Similar to the genomic heterogeneity observed in TNBC, our results reveal metabolic heterogeneity among TNBC subtypes and demonstrate that understanding metabolic profiles and drug responses may prove valuable in targeting TNBC subtypes and identifying therapeutic susceptibilities in TNBC patients. Perturbation of metabolic pathways sensitizes TNBC to inhibition of receptor tyrosine kinases. Such metabolic vulnerabilities offer promise for effective therapeutic targeting for TNBC patients.

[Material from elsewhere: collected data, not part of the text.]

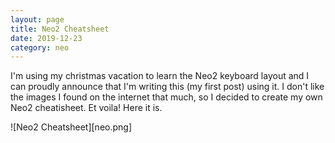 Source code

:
 ```yaml
---
layout: page 
title: Neo2 Cheatsheet
date: 2019-12-23
category: neo
---
```


I'm using my christmas vacation to learn the Neo2 keyboard layout and I can 
proudly announce that I'm writing this (my first post) using it. I don't like
the images I found on the internet that much, so I decided to create my own 
Neo2 cheatisheet. Et voila! Here it is.

![Neo2 Cheatsheet][neo.png]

在乳腺癌中,三阴性乳腺癌(TNBC)亚型预后最差,没有获批的靶向治疗方法,仅以标准化疗作为全身治疗的基础。癌症进展过程中独特的代谢变化提供了创新的治疗机会。受体酪氨酸激酶(RTK)表皮生长因子受体(EGFR)和MET受体在TNBC中高表达,使其成为有前景的治疗靶点。RTK信号传导通过增加葡萄糖消耗并随后将葡萄糖碳源转移到支持肿瘤发生所需的代谢途径中,深刻改变细胞代谢。因此,TNBC亚型的详细代谢谱及其对酪氨酸激酶抑制剂的反应可能确定治疗敏感性。
我们使用气相色谱 - 质谱法定量分析了代表多种TNBC亚型的TNBC细胞系的代谢谱。此外,我们对MDA - MB - 231、MDA - MB - 468、Hs578T和HCC70细胞系进行了基础和最大糖酵解及线粒体氧化速率的代谢通量分析。在存在和不存在MET抑制剂INC280/卡马替尼以及EGFR抑制剂厄洛替尼的情况下进行代谢池大小和通量测量。此外,确定了这些细胞对核心代谢途径调节剂的敏感性。此外,我们注释了一个限速代谢酶文库,并与MET或EGFR抑制剂联合进行了siRNA筛选以验证协同效应。
TNBC细胞系模型在基础和最大代谢速率以及对RTK和代谢途径抑制剂的反应方面表现出显著的代谢异质性。对代谢扰动的综合系统生物学分析、联合siRNA和酪氨酸激酶抑制剂筛选确定了一组核心的三羧酸循环和脂肪酸途径,其扰动使TNBC细胞对受体酪氨酸激酶的小分子靶向敏感。
与TNBC中观察到的基因组异质性类似,我们的结果揭示了TNBC亚型之间的代谢异质性,并表明了解代谢谱和药物反应可能在靶向TNBC亚型和确定TNBC患者的治疗易感性方面具有重要价值。代谢途径的扰动使TNBC对受体酪氨酸激酶的抑制敏感。这种代谢脆弱性为TNBC患者的有效治疗靶向提供了希望。